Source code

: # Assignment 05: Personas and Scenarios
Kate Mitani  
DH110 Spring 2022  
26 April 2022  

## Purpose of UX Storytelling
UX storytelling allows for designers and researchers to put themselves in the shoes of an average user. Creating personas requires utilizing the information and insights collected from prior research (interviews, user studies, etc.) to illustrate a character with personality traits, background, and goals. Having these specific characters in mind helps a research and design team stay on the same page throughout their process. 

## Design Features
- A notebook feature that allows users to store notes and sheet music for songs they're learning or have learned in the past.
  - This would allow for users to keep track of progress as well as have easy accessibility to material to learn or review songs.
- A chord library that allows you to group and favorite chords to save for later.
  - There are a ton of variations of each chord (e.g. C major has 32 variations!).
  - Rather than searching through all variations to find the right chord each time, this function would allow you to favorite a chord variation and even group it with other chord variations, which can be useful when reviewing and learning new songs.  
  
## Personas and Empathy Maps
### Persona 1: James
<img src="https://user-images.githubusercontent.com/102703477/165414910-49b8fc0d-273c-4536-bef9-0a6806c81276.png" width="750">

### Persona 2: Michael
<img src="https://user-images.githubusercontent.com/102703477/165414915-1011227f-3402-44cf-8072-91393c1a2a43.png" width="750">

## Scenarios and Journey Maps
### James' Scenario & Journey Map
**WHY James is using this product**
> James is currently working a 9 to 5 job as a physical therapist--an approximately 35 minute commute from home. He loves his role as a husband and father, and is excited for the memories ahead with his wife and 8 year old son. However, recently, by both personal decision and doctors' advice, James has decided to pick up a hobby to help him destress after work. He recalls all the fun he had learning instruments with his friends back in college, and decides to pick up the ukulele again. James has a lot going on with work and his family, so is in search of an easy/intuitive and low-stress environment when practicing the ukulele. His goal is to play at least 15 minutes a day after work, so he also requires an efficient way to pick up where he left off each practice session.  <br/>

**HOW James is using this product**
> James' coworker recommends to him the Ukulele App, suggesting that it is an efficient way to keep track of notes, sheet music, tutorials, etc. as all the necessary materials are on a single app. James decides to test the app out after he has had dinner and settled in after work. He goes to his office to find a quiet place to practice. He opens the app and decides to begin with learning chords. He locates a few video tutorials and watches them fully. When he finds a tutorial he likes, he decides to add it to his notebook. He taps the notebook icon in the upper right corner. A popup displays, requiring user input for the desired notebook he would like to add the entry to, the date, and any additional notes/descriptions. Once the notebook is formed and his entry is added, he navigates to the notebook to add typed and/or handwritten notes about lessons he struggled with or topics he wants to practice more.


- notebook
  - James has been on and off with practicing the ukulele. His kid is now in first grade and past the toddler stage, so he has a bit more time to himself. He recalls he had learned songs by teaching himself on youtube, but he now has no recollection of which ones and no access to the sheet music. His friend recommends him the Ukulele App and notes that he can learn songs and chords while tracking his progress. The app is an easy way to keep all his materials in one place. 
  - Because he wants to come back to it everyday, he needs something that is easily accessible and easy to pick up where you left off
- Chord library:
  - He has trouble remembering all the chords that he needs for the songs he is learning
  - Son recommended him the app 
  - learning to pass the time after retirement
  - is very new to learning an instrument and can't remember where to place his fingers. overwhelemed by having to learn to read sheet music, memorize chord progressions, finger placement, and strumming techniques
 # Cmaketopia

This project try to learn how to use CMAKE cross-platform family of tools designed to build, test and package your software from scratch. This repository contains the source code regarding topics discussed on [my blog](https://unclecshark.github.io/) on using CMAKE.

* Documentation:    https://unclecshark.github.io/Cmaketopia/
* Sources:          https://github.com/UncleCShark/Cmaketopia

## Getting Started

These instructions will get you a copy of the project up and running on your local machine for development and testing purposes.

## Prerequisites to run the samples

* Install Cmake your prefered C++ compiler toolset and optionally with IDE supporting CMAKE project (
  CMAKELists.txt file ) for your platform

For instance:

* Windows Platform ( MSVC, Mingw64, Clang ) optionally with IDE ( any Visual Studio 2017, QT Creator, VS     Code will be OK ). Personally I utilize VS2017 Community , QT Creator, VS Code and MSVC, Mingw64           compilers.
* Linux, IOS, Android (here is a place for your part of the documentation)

__WHAT NEEDS TO BE DONE__
Find the lines in the data that include "variations", then copy each of them.

__YOUR RESPONSE__
  - There are a ton of variations of each chord (e.g. C major has 32 variations!).
  - Rather than searching through all variations to find the right chord each time, this function would allow you to favorite a chord variation and even group it with other chord variations, which can be useful when reviewing and learning new songs.  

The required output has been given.